***** Provided material
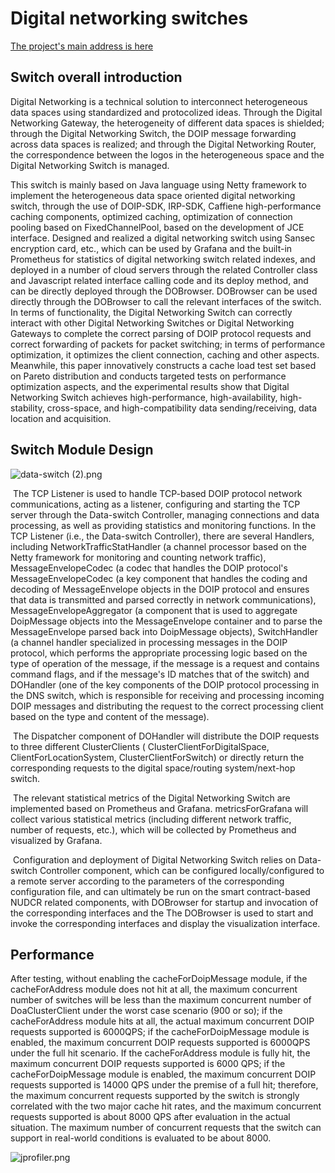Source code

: # Digital networking switches

[The project's main address is here](https://edu.gitee.com/pkudataspace/repos/pkudataspace/iod-switch)

## Switch overall introduction

Digital Networking is a technical solution to interconnect heterogeneous data spaces using standardized and protocolized ideas. Through the Digital Networking Gateway, the heterogeneity of different data spaces is shielded; through the Digital Networking Switch, the DOIP message forwarding across data spaces is realized; and through the Digital Networking Router, the correspondence between the logos in the heterogeneous space and the Digital Networking Switch is managed.

This switch is mainly based on Java language using Netty framework to implement the heterogeneous data space oriented digital networking switch, through the use of DOIP-SDK, IRP-SDK, Caffiene high-performance caching components, optimized caching, optimization of connection pooling based on FixedChannelPool, based on the development of JCE interface. Designed and realized a digital networking switch using Sansec encryption card, etc., which can be used by Grafana and the built-in Prometheus for statistics of digital networking switch related indexes, and deployed in a number of cloud servers through the related Controller class and Javascript related interface calling code and its deploy method, and can be directly deployed through the DOBrowser. DOBrowser can be used directly through the DOBrowser to call the relevant interfaces of the switch. In terms of functionality, the Digital Networking Switch can correctly interact with other Digital Networking Switches or Digital Networking Gateways to complete the correct parsing of DOIP protocol requests and correct forwarding of packets for packet switching; in terms of performance optimization, it optimizes the client connection, caching and other aspects. Meanwhile, this paper innovatively constructs a cache load test set based on Pareto distribution and conducts targeted tests on performance optimization aspects, and the experimental results show that Digital Networking Switch achieves high-performance, high-availability, high-stability, cross-space, and high-compatibility data sending/receiving, data location and acquisition.

## Switch Module Design

![data-switch (2).png](https://s2.loli.net/2024/06/24/OkHeSntc8BjJZuf.png)

​	The TCP Listener is used to handle TCP-based DOIP protocol network communications, acting as a listener, configuring and starting the TCP server through the Data-switch Controller, managing connections and data processing, as well as providing statistics and monitoring functions. In the TCP Listener (i.e., the Data-switch Controller), there are several Handlers, including NetworkTrafficStatHandler (a channel processor based on the Netty framework for monitoring and counting network traffic), MessageEnvelopeCodec (a codec that handles the DOIP protocol's MessageEnvelopeCodec (a key component that handles the coding and decoding of MessageEnvelope objects in the DOIP protocol and ensures that data is transmitted and parsed correctly in network communications), MessageEnvelopeAggregator (a component that is used to aggregate DoipMessage objects into the MessageEnvelope container and to parse the MessageEnvelope parsed back into DoipMessage objects), SwitchHandler (a channel handler specialized in processing messages in the DOIP protocol, which performs the appropriate processing logic based on the type of operation of the message, if the message is a request and contains command flags, and if the message's ID matches that of the switch) and DOHandler (one of the key components of the DOIP protocol processing in the DNS switch, which is responsible for receiving and processing incoming DOIP messages and distributing the request to the correct processing client based on the type and content of the message).

​	The Dispatcher component of DOHandler will distribute the DOIP requests to three different ClusterClients ( ClusterClientForDigitalSpace, ClientForLocationSystem, ClusterClientForSwitch) or directly return the corresponding requests to the digital space/routing system/next-hop switch.

​	The relevant statistical metrics of the Digital Networking Switch are implemented based on Prometheus and Grafana. metricsForGrafana will collect various statistical metrics (including different network traffic, number of requests, etc.), which will be collected by Prometheus and visualized by Grafana.

​	Configuration and deployment of Digital Networking Switch relies on Data-switch Controller component, which can be configured locally/configured to a remote server according to the parameters of the corresponding configuration file, and can ultimately be run on the smart contract-based NUDCR related components, with DOBrowser for startup and invocation of the corresponding interfaces and the The DOBrowser is used to start and invoke the corresponding interfaces and display the visualization interface.

## Performance

After testing, without enabling the cacheForDoipMessage module, if the cacheForAddress module does not hit at all, the maximum concurrent number of switches will be less than the maximum concurrent number of DoaClusterClient under the worst case scenario (900 or so); if the cacheForAddress module hits at all, the actual maximum concurrent DOIP requests supported is 6000QPS; if the cacheForDoipMessage module is enabled, the maximum concurrent DOIP requests supported is 6000QPS under the full hit scenario. If the cacheForAddress module is fully hit, the maximum concurrent DOIP requests supported is 6000 QPS; if the cacheForDoipMessage module is enabled, the maximum concurrent DOIP requests supported is 14000 QPS under the premise of a full hit; therefore, the maximum concurrent requests supported by the switch is strongly correlated with the two major cache hit rates, and the maximum concurrent requests supported is about 8000 QPS after evaluation in the actual situation. The maximum number of concurrent requests that the switch can support in real-world conditions is evaluated to be about 8000.

![jprofiler.png](https://s2.loli.net/2024/06/26/LHiYc4g23fhuyM6.png)
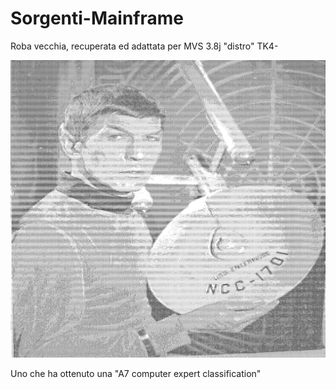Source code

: # Sorgenti-Mainframe
Roba vecchia, recuperata ed adattata per MVS 3.8j "distro" TK4-

![Spock](https://github.com/MarcoVerpelli/Sorgenti-Mainframe/blob/master/Spock.png)

Uno che ha ottenuto una "A7 computer expert classification"
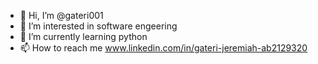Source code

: - 👋 Hi, I’m @gateri001
- 👀 I’m interested in software engeering
- 🌱 I’m currently learning python
- 📫 How to reach me www.linkedin.com/in/gateri-jeremiah-ab2129320

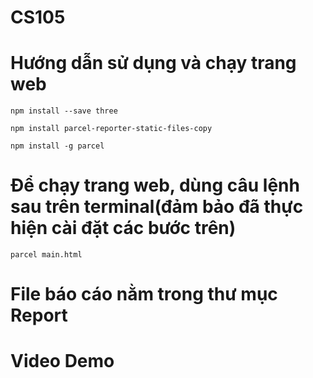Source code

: # CS105
# Hướng dẫn sử dụng và chạy trang web
`npm install --save three`

`npm install parcel-reporter-static-files-copy`

`npm install -g parcel`
# Để chạy trang web, dùng câu lệnh sau trên terminal(đảm bảo đã thực hiện cài đặt các bước trên)
`parcel main.html`
# File báo cáo nằm trong thư mục Report
# Video Demo
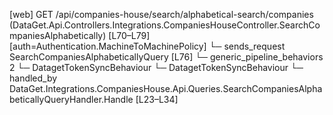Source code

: [web] GET /api/companies-house/search/alphabetical-search/companies  (DataGet.Api.Controllers.Integrations.CompaniesHouseController.SearchCompaniesAlphabetically)  [L70–L79] [auth=Authentication.MachineToMachinePolicy]
  └─ sends_request SearchCompaniesAlphabeticallyQuery [L76]
    └─ generic_pipeline_behaviors 2
      └─ DatagetTokenSyncBehaviour
      └─ DatagetTokenSyncBehaviour
    └─ handled_by DataGet.Integrations.CompaniesHouse.Api.Queries.SearchCompaniesAlphabeticallyQueryHandler.Handle [L23–L34]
**********
» **What is expected**: Copy the data in full. No pictures belong in the copy.

» **Response to this exercise**:
Source code

: # Digital networking switches

[The project's main address is here](https://edu.gitee.com/pkudataspace/repos/pkudataspace/iod-switch)

## Switch overall introduction

Digital Networking is a technical solution to interconnect heterogeneous data spaces using standardized and protocolized ideas. Through the Digital Networking Gateway, the heterogeneity of different data spaces is shielded; through the Digital Networking Switch, the DOIP message forwarding across data spaces is realized; and through the Digital Networking Router, the correspondence between the logos in the heterogeneous space and the Digital Networking Switch is managed.

This switch is mainly based on Java language using Netty framework to implement the heterogeneous data space oriented digital networking switch, through the use of DOIP-SDK, IRP-SDK, Caffiene high-performance caching components, optimized caching, optimization of connection pooling based on FixedChannelPool, based on the development of JCE interface. Designed and realized a digital networking switch using Sansec encryption card, etc., which can be used by Grafana and the built-in Prometheus for statistics of digital networking switch related indexes, and deployed in a number of cloud servers through the related Controller class and Javascript related interface calling code and its deploy method, and can be directly deployed through the DOBrowser. DOBrowser can be used directly through the DOBrowser to call the relevant interfaces of the switch. In terms of functionality, the Digital Networking Switch can correctly interact with other Digital Networking Switches or Digital Networking Gateways to complete the correct parsing of DOIP protocol requests and correct forwarding of packets for packet switching; in terms of performance optimization, it optimizes the client connection, caching and other aspects. Meanwhile, this paper innovatively constructs a cache load test set based on Pareto distribution and conducts targeted tests on performance optimization aspects, and the experimental results show that Digital Networking Switch achieves high-performance, high-availability, high-stability, cross-space, and high-compatibility data sending/receiving, data location and acquisition.

## Switch Module Design

![data-switch (2).png](https://s2.loli.net/2024/06/24/OkHeSntc8BjJZuf.png)

​	The TCP Listener is used to handle TCP-based DOIP protocol network communications, acting as a listener, configuring and starting the TCP server through the Data-switch Controller, managing connections and data processing, as well as providing statistics and monitoring functions. In the TCP Listener (i.e., the Data-switch Controller), there are several Handlers, including NetworkTrafficStatHandler (a channel processor based on the Netty framework for monitoring and counting network traffic), MessageEnvelopeCodec (a codec that handles the DOIP protocol's MessageEnvelopeCodec (a key component that handles the coding and decoding of MessageEnvelope objects in the DOIP protocol and ensures that data is transmitted and parsed correctly in network communications), MessageEnvelopeAggregator (a component that is used to aggregate DoipMessage objects into the MessageEnvelope container and to parse the MessageEnvelope parsed back into DoipMessage objects), SwitchHandler (a channel handler specialized in processing messages in the DOIP protocol, which performs the appropriate processing logic based on the type of operation of the message, if the message is a request and contains command flags, and if the message's ID matches that of the switch) and DOHandler (one of the key components of the DOIP protocol processing in the DNS switch, which is responsible for receiving and processing incoming DOIP messages and distributing the request to the correct processing client based on the type and content of the message).

​	The Dispatcher component of DOHandler will distribute the DOIP requests to three different ClusterClients ( ClusterClientForDigitalSpace, ClientForLocationSystem, ClusterClientForSwitch) or directly return the corresponding requests to the digital space/routing system/next-hop switch.

​	The relevant statistical metrics of the Digital Networking Switch are implemented based on Prometheus and Grafana. metricsForGrafana will collect various statistical metrics (including different network traffic, number of requests, etc.), which will be collected by Prometheus and visualized by Grafana.

​	Configuration and deployment of Digital Networking Switch relies on Data-switch Controller component, which can be configured locally/configured to a remote server according to the parameters of the corresponding configuration file, and can ultimately be run on the smart contract-based NUDCR related components, with DOBrowser for startup and invocation of the corresponding interfaces and the The DOBrowser is used to start and invoke the corresponding interfaces and display the visualization interface.

## Performance

After testing, without enabling the cacheForDoipMessage module, if the cacheForAddress module does not hit at all, the maximum concurrent number of switches will be less than the maximum concurrent number of DoaClusterClient under the worst case scenario (900 or so); if the cacheForAddress module hits at all, the actual maximum concurrent DOIP requests supported is 6000QPS; if the cacheForDoipMessage module is enabled, the maximum concurrent DOIP requests supported is 6000QPS under the full hit scenario. If the cacheForAddress module is fully hit, the maximum concurrent DOIP requests supported is 6000 QPS; if the cacheForDoipMessage module is enabled, the maximum concurrent DOIP requests supported is 14000 QPS under the premise of a full hit; therefore, the maximum concurrent requests supported by the switch is strongly correlated with the two major cache hit rates, and the maximum concurrent requests supported is about 8000 QPS after evaluation in the actual situation. The maximum number of concurrent requests that the switch can support in real-world conditions is evaluated to be about 8000.

![jprofiler.png](https://s2.loli.net/2024/06/26/LHiYc4g23fhuyM6.png)
Source code

: # Sorgenti-Mainframe
Roba vecchia, recuperata ed adattata per MVS 3.8j "distro" TK4-

![Spock](https://github.com/MarcoVerpelli/Sorgenti-Mainframe/blob/master/Spock.png)

Uno che ha ottenuto una "A7 computer expert classification"
Source code

: - 👋 Hi, I’m @gateri001
- 👀 I’m interested in software engeering
- 🌱 I’m currently learning python
- 📫 How to reach me www.linkedin.com/in/gateri-jeremiah-ab2129320

Source code

: # CS105
# Hướng dẫn sử dụng và chạy trang web
`npm install --save three`

`npm install parcel-reporter-static-files-copy`

`npm install -g parcel`
# Để chạy trang web, dùng câu lệnh sau trên terminal(đảm bảo đã thực hiện cài đặt các bước trên)
`parcel main.html`
# File báo cáo nằm trong thư mục Report
# Video Demo
Source code

: [web] GET /api/companies-house/search/alphabetical-search/companies  (DataGet.Api.Controllers.Integrations.CompaniesHouseController.SearchCompaniesAlphabetically)  [L70–L79] [auth=Authentication.MachineToMachinePolicy]
  └─ sends_request SearchCompaniesAlphabeticallyQuery [L76]
    └─ generic_pipeline_behaviors 2
      └─ DatagetTokenSyncBehaviour
      └─ DatagetTokenSyncBehaviour
    └─ handled_by DataGet.Integrations.CompaniesHouse.Api.Queries.SearchCompaniesAlphabeticallyQueryHandler.Handle [L23–L34]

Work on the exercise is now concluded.